Culture Secretary Jeremy Hunt will unveil his plan to make local television a reality today by outlining proposals to launch a new national channel to host a series of regional services.

The minister will publish an Action Plan For Local Media at the Oxford Media Convention and invite firms to register their interest in running the channel, which will carry local news and content, by 1 March.

Licences for local television services will be handed out before the end of 2012.

In a speech to the convention, Hunt is expected to say: “And to make this vision a reality I am today inviting existing and new media providers to come forward with suggestions as to how this network channel – or local TV ‘spine’ – could work.”

He will add: “For consumers, what this will mean is a new channel dedicated to the provision of local news and content.

‘One that will sit alongside other public service broadcasters, offering a new voice for local communities, with local perspectives that are directly relevant to them.

“We will not be prescriptive. We will wait for the necessary technical assessment to be completed and we will listen to the commercially-viable proposals that come forward.

“Our goal is to be able to award the relevant licences by the end of 2012, and for local TV to be up and running soon after.”

A panel set up to examine the idea said local television channels might broadcast in only “10 to 12” areas to begin with.

The review chaired by investment banker Nicholas Shott said it would take “significant effort” to make the plan a success.

Shott’s report to the Government, published last year, said the channels “may initially be focused in and around 10 to 12 conurbations” and provide “at least two hours of reasonably low-cost but high-quality content a day”.

Hunt has long championed the concept of local television.

In an interview at last year’s Edinburgh International Television Festival, he described the media as “chronically over-centralised”.

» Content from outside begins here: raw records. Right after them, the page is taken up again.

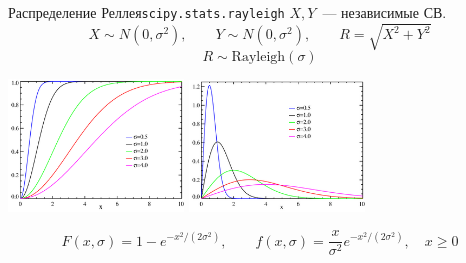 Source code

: \documentclass[11pt,pdf,utf8,hyperref={unicode},aspectratio=169]{beamer}
\begin{document}
\begin{frame}{Распределение Реллея}{\texttt{scipy.stats.rayleigh}}
$X,Y$~--- независимые СВ.
$$
X\sim N(0,\sigma^2),\qquad Y\sim N(0,\sigma^2), \qquad R=\sqrt{X^2+Y^2}
$$
$$
    R\sim \mathrm {Rayleigh} (\sigma )
$$
\begin{center}
    \includegraphics[width=0.35\textwidth]{RayleighCDF.png}      \includegraphics[width=0.35\textwidth]{RayleighPDF.png}
\end{center}
$$
F(x, \sigma )=1-e^{-x^{2}/(2\sigma^{2})},\qquad f(x,\sigma )={\frac {x}{\sigma ^{2}}}e^{-x^{2}/(2\sigma ^{2})},\quad x\geqslant 0
$$


\end{frame}
\end{document}
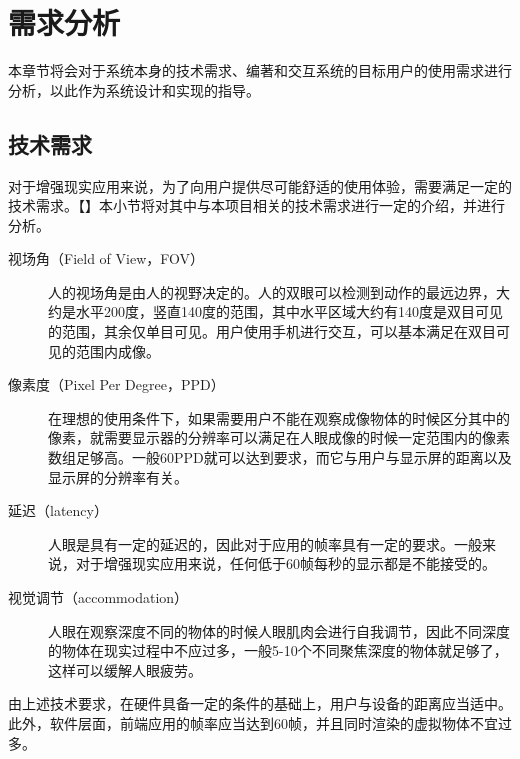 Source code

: \chapter{需求分析}
\label{requirement}

本章节将会对于系统本身的技术需求、编著和交互系统的目标用户的使用需求进行分析，以此作为系统设计和实现的指导。

\section{技术需求}
对于增强现实应用来说，为了向用户提供尽可能舒适的使用体验，需要满足一定的技术需求。【】本小节将对其中与本项目相关的技术需求\cite{artech}进行一定的介绍，并进行分析。

\begin{description}
    \item[视场角（Field of View，FOV）] 	人的视场角是由人的视野决定的。人的双眼可以检测到动作的最远边界，大约是水平200度，竖直140度的范围，其中水平区域大约有140度是双目可见的范围，其余仅单目可见。用户使用手机进行交互，可以基本满足在双目可见的范围内成像。
    
    \item[像素度（Pixel Per Degree，PPD）] 	在理想的使用条件下，如果需要用户不能在观察成像物体的时候区分其中的像素，就需要显示器的分辨率可以满足在人眼成像的时候一定范围内的像素数组足够高。一般60PPD就可以达到要求，而它与用户与显示屏的距离以及显示屏的分辨率有关。
    
    \item[延迟（latency）] 	人眼是具有一定的延迟的，因此对于应用的帧率具有一定的要求。一般来说，对于增强现实应用来说，任何低于60帧每秒的显示都是不能接受的。
    
    \item[视觉调节（accommodation）] 		人眼在观察深度不同的物体的时候人眼肌肉会进行自我调节，因此不同深度的物体在现实过程中不应过多，一般5-10个不同聚焦深度的物体就足够了，这样可以缓解人眼疲劳。
\end{description}

	由上述技术要求，在硬件具备一定的条件的基础上，用户与设备的距离应当适中。此外，软件层面，前端应用的帧率应当达到60帧，并且同时渲染的虚拟物体不宜过多。
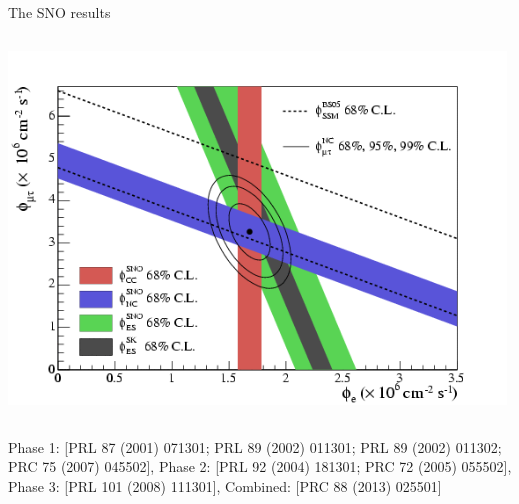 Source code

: \begin{frame}[t]{The SNO results}
\begin{columns}
\begin{column}{0.65\textwidth}
     \includegraphics[width=0.99\textwidth]{./images/3nu/solar/sno_results_4lines_nolabels.png}\\
  \end{column}
\end{columns}
{\tiny
 Phase 1: {\color{blue} [PRL 87 (2001) 071301; PRL 89 (2002) 011301; PRL 89 (2002) 011302; PRC 75 (2007) 045502]},
 Phase 2: {\color{blue} [PRL 92 (2004) 181301; PRC 72 (2005) 055502]},
 Phase 3: {\color{blue} [PRL 101 (2008) 111301]},
 Combined:{\color{blue} [PRC 88 (2013) 025501]}\\
}
\end{frame}


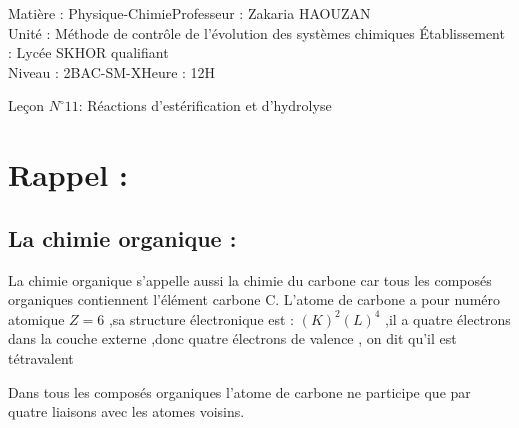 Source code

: \documentclass[12pt]{article}
\author{Zakaria HAOUZAN}
\date{\today}
\newcommand\headerMe[2]{\noindent{}#1\hfill#2}
\begin{document}
\headerMe{Matière : Physique-Chimie}{Professeur : Zakaria HAOUZAN}\\
\headerMe{Unité : Méthode de
contrôle de
l’évolution des
systèmes
chimiques }{Établissement : Lycée SKHOR qualifiant}\\
\headerMe{Niveau : 2BAC-SM-X}{Heure : 12H}\\

\begin{center}

  \Large{Leçon $N^{\circ} 11 $: \color{red} Réactions d'estérification et d'hydrolyse }
\end{center}








\section{Rappel : }
\subsection{La chimie organique :}
La chimie organique s'appelle aussi la chimie du carbone car tous les composés organiques contiennent l'élément carbone C.
L'atome de carbone a pour numéro atomique $Z=6$ ,sa structure électronique est : $(K)^2(L)^4$
,il a quatre électrons dans la couche externe ,donc quatre électrons de valence , on dit qu'il est tétravalent

Dans tous les composés organiques l'atome de carbone ne participe que par quatre liaisons avec les atomes voisins.
\end{document}
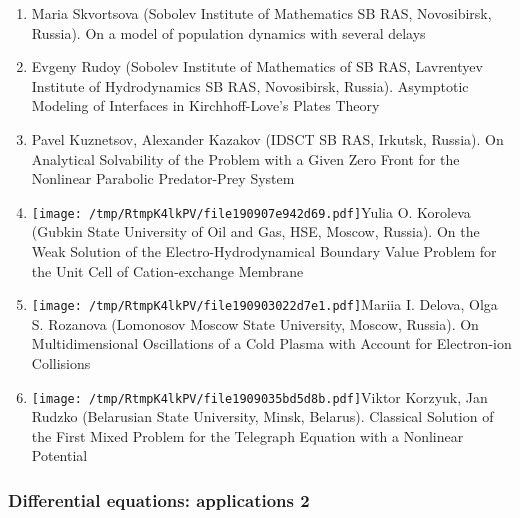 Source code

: \documentclass[
]{article}
\providecommand{\tightlist}{%
  \setlength{\itemsep}{0pt}\setlength{\parskip}{0pt}}
\begin{document}
\begin{enumerate}
\def\labelenumi{\arabic{enumi}.}
\tightlist
\item
  Maria Skvortsova (Sobolev Institute of Mathematics SB RAS,
  Novosibirsk, Russia). On a model of population dynamics with several
  delays
\item
  Evgeny Rudoy (Sobolev Institute of Mathematics of SB RAS, Lavrentyev
  Institute of Hydrodynamics SB RAS, Novosibirsk, Russia). Asymptotic
  Modeling of Interfaces in Kirchhoff-Love's Plates Theory
\item
  Pavel Kuznetsov, Alexander Kazakov (IDSCT SB RAS, Irkutsk, Russia). On
  Analytical Solvability of the Problem with a Given Zero Front for the
  Nonlinear Parabolic Predator-Prey System
\item
  \protect\texttt{[image: /tmp/RtmpK4lkPV/file190907e942d69.pdf]}Yulia
  O. Koroleva (Gubkin State University of Oil and Gas, HSE, Moscow,
  Russia). On the Weak Solution of the Electro-Hydrodynamical Boundary
  Value Problem for the Unit Cell of Cation-exchange Membrane
\item
  \protect\texttt{[image: /tmp/RtmpK4lkPV/file190903022d7e1.pdf]}Mariia
  I. Delova, Olga S. Rozanova (Lomonosov Moscow State University,
  Moscow, Russia). On Multidimensional Oscillations of a Cold Plasma
  with Account for Electron-ion Collisions
\item
  \protect\texttt{[image: /tmp/RtmpK4lkPV/file1909035bd5d8b.pdf]}Viktor
  Korzyuk, Jan Rudzko (Belarusian State University, Minsk, Belarus).
  Classical Solution of the First Mixed Problem for the Telegraph
  Equation with a Nonlinear Potential
\end{enumerate}

\hypertarget{dea2}{%
\subsubsection{Differential equations: applications 2}\label{dea2}}
\end{document}

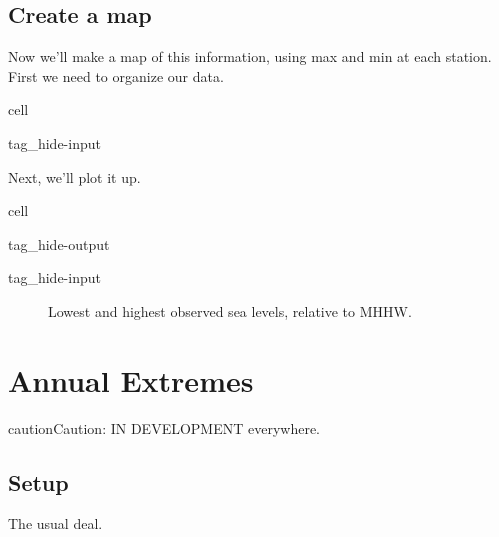 \documentclass[letterpaper,10pt,english]{jupyterBook}
\begin{document}
\chapter{Create a map}
\label{\detokenize{notebooks/regional_and_local/SL_Rankings_annual:create-a-map}}\label{\detokenize{notebooks/regional_and_local/SL_Rankings_annual:sl-rankings-map}}
\sphinxAtStartPar
Now we’ll make a map of this information, using max and min at each station. First we need to organize our data.

\begin{sphinxuseclass}{cell}
\begin{sphinxuseclass}{tag_hide-input}
\end{sphinxuseclass}
\end{sphinxuseclass}
\sphinxAtStartPar
Next, we’ll plot it up.

\begin{sphinxuseclass}{cell}
\begin{sphinxuseclass}{tag_hide-output}
\begin{sphinxuseclass}{tag_hide-input}
\end{sphinxuseclass}
\end{sphinxuseclass}
\end{sphinxuseclass}
\begin{figure}[htbp]
\centering
\capstart

\noindent{}
\caption{Lowest and highest observed sea levels, relative to MHHW.}\label{\detokenize{notebooks/regional_and_local/SL_Rankings_annual:id1}}\end{figure}

\sphinxstepscope


\part{Annual Extremes}
\label{\detokenize{notebooks/regional_and_local/SL_Extremes_annual:annual-extremes}}\label{\detokenize{notebooks/regional_and_local/SL_Extremes_annual::doc}}
\begin{sphinxadmonition}{caution}{Caution:}
\sphinxAtStartPar
IN DEVELOPMENT everywhere.
\end{sphinxadmonition}


\chapter{Setup}
\label{\detokenize{notebooks/regional_and_local/SL_Extremes_annual:setup}}
\sphinxAtStartPar
The usual deal.
\end{document}
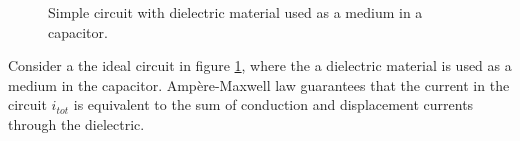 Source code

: \documentclass[11pt,a4paper]{article}
\begin{document}
\begin{figure}
	\centering
	\caption{Simple circuit with dielectric material used as a medium in a capacitor.}
	\label{fig:circuit}
\end{figure}

Consider a the ideal circuit in figure \ref{fig:circuit}, where the a dielectric material is used as a medium in the capacitor. Ampère-Maxwell law guarantees that the current in the circuit \(i_{tot}\) is equivalent to the sum of conduction and displacement currents through the dielectric.
\end{document}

He said: “It is crazy that a city like Sheffield, for example, does not have its own television station like it would have in most other developed countries.”

The Government’s masterplan said its goal is “10-20 local TV services operating by 2015”.

But it goes on to say: “The eventual aim for local TV is that it is made available throughout the UK, providing local and relevant content to all who want to access it.

However, given the commercial uncertainty involved in relation to acquiring capacity and developing a sustainable revenue proposition, it is clear that local TV cannot simply be launched across the UK immediately.”

The BBC agreed to cover start-up costs of up to £25 million in 2013/14 for local TV, for up to 20 services, as part of last year’s licence fee settlement.

It will also offer funding up to £5 million a year for three years from 2014/15 as part of the deal.